Jumlah tersebut meningkat signifikan sebesar 439,06% secara year to date (ytd). Artinya penyaluran pinjaman meningkat signifikan dari
Desember tahun lalu yakni Rp 2,56 triliun.
Pada periode yang sama rasio kredit bermasalah atau NPL fintech lending mencapai 1,20%.
Nilai tersebut meningkat dibandingkan Desember 2017 yang mencapai 0,99%. Sementara jumlah borrower pada September 2018 mencapai 2,3 juta entitas, dan jumlah lender mencapai 161.290.
Melihat pertumbuhan yang pesat ini, wajar bilang perbankan perlu mengambil sikap agar pasarnya tidak dicaplok oleh fintech atau kalah saing. Terutama untuk produk kredit tanpa agunan (KTA).
Meski begitu, sejumlah bank yang dihubungi Kontan.co.id mengaku tak khawatir KTA akan tergerus oleh fintech.
PT Bank Central Asia Tbk (BCA) misalnya yang menyebut saat ini pihaknya memang tidak menjadikan KTA sebagai mesin andalan penggerak kredit.
Direktur BCA Santoso Liem mengatakan produk KTA hanya berupa layanan tambahan untuk nasabah payroll. Toh menurutnya, pasar KTA saat ini masih sangat luas dan ada banyak pasar yang belum tersentuh atau sulit dijangkau perbankan.
"Saya pikir market di Indonesia terlalu besar dan penetrasi masih sangat luas. Selain itu produk KTA BCA target kami hanya sebagai suplement product untuk payroll," katanya kepada Kontan.co.id, Selasa (27/11).
Wajar saja, sejauh ini KTA BCA memang tak begitu besar, hanya Rp 50 miliar per September 2018. Jumlah yang sangat tipis kalau dibandingkan dengan total kredit BCA yang mencapai Rp 516 triliun pada periode tersebut.

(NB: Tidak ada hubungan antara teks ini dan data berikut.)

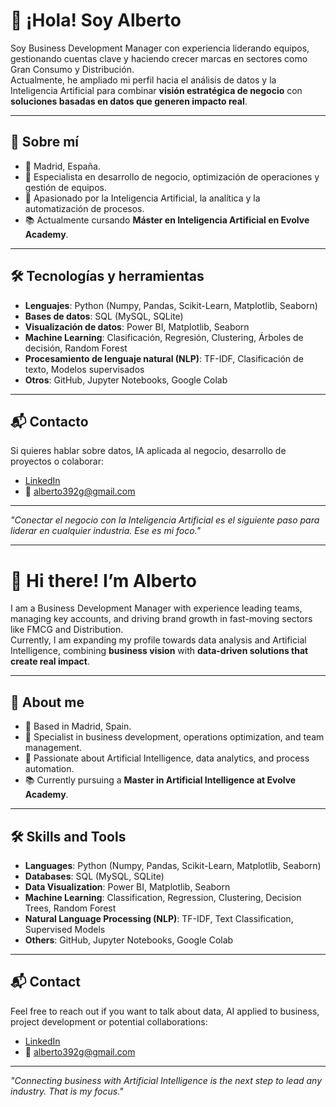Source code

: # 👋 ¡Hola! Soy Alberto

Soy Business Development Manager con experiencia liderando equipos, gestionando cuentas clave y haciendo crecer marcas en sectores como Gran Consumo y Distribución.  
Actualmente, he ampliado mi perfil hacia el análisis de datos y la Inteligencia Artificial para combinar **visión estratégica de negocio** con **soluciones basadas en datos que generen impacto real**.

---

## 🚀 Sobre mí

- 📍 Madrid, España.
- 🎯 Especialista en desarrollo de negocio, optimización de operaciones y gestión de equipos.
- 🧠 Apasionado por la Inteligencia Artificial, la analítica y la automatización de procesos.
- 📚 Actualmente cursando **Máster en Inteligencia Artificial en Evolve Academy**.

---

## 🛠️ Tecnologías y herramientas

- **Lenguajes**: Python (Numpy, Pandas, Scikit-Learn, Matplotlib, Seaborn)
- **Bases de datos**: SQL (MySQL, SQLite)
- **Visualización de datos**: Power BI, Matplotlib, Seaborn
- **Machine Learning**: Clasificación, Regresión, Clustering, Árboles de decisión, Random Forest
- **Procesamiento de lenguaje natural (NLP)**: TF-IDF, Clasificación de texto, Modelos supervisados
- **Otros**: GitHub, Jupyter Notebooks, Google Colab

---

## 📬 Contacto

Si quieres hablar sobre datos, IA aplicada al negocio, desarrollo de proyectos o colaborar:

- [LinkedIn](https://www.linkedin.com/in/albertogarciai/)
- 📧 alberto392g@gmail.com

---

*"Conectar el negocio con la Inteligencia Artificial es el siguiente paso para liderar en cualquier industria. Ese es mi foco."*

---

# 👋 Hi there! I’m Alberto

I am a Business Development Manager with experience leading teams, managing key accounts, and driving brand growth in fast-moving sectors like FMCG and Distribution.  
Currently, I am expanding my profile towards data analysis and Artificial Intelligence, combining **business vision** with **data-driven solutions that create real impact**.

---

## 🚀 About me

- 📍 Based in Madrid, Spain.
- 🎯 Specialist in business development, operations optimization, and team management.
- 🧠 Passionate about Artificial Intelligence, data analytics, and process automation.
- 📚 Currently pursuing a **Master in Artificial Intelligence at Evolve Academy**.

---

## 🛠️ Skills and Tools

- **Languages**: Python (Numpy, Pandas, Scikit-Learn, Matplotlib, Seaborn)
- **Databases**: SQL (MySQL, SQLite)
- **Data Visualization**: Power BI, Matplotlib, Seaborn
- **Machine Learning**: Classification, Regression, Clustering, Decision Trees, Random Forest
- **Natural Language Processing (NLP)**: TF-IDF, Text Classification, Supervised Models
- **Others**: GitHub, Jupyter Notebooks, Google Colab

---

## 📬 Contact

Feel free to reach out if you want to talk about data, AI applied to business, project development or potential collaborations:

- [LinkedIn](https://www.linkedin.com/in/albertogarciai/)
- 📧 alberto392g@gmail.com

---

*"Connecting business with Artificial Intelligence is the next step to lead any industry. That is my focus."*
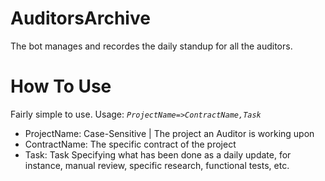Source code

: # AuditorsArchive  
The bot manages and recordes the daily standup for all the auditors.

# How To Use  
Fairly simple to use. 
Usage: *`ProjectName=>ContractName,Task`*
+ ProjectName: Case-Sensitive | The project an Auditor is working upon
+ ContractName: The specific contract of the project
+ Task: Task Specifying what has been done as a daily update, for instance, manual review, specific research, functional tests, etc.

Selain BCA, PT Bank Negara Indonesia Tbk (BNI) juga menyebut hal yang sama. Vice President Consumer Lending BNI Egos Mahar bilang kalau perbankan masih memiliki potensi pasar yang cukup besar untuk digarap tanpa harus masuk ke pasar fintech.
"Yang kami lakukan adalah mempertahankan pasar dengan melakukan digitalisasi proses agar lebih efisien dengan jangkauan pasar yang lebih luas," ujarnya.
Lanjutnya, perbankan tidak tertarik untuk masuk ke pasar fintech. Alasannya, perbankan takut hal tersebut malah akan meningkatkan rasio NPL. Lantaran KTA memang merupakan produk yang rawan NPL bila tidak dilakukan dengan hati-hati.
"Kami hanya biayai KTA yang payrollnya disalurkan melalui BNI dan institusinya tertentu saja. Payroll dan institusinya juga kami seleksi," ungkapnya.
Sejauh ini BNI sudah berhasil mencatatkan pertumbuhan produk KTA cukup signifikan yakni naik 40% secara year on year (yoy) di awal kuartal IV.
Tahun depan BNI tetap optimistis segmen KTA bisa tumbuh di atas 25%. "Kami optimistis tetap sustain tahun depan karena kami punya database yang cukup besar dengan penetrasi yang masih di bawah 10% (total nasabah payroll)," tambahnya.
Setali tiga uang, Direktur Utama PT Bank Mayapada Haryono Tjahjarijadi tak sependapat kalau fintech akan caplok pasar KTA bank. Menurutnya, bank tetap bia bersinergi dengan fintech.
Mayapada mencatatkan sejauh ini KTA sudah tumbuh setara dengan kredit komersial yaitu tumbuh 12%-13% secara yoy dan diprediksi masih akan tetap stabil sampai tahun depan.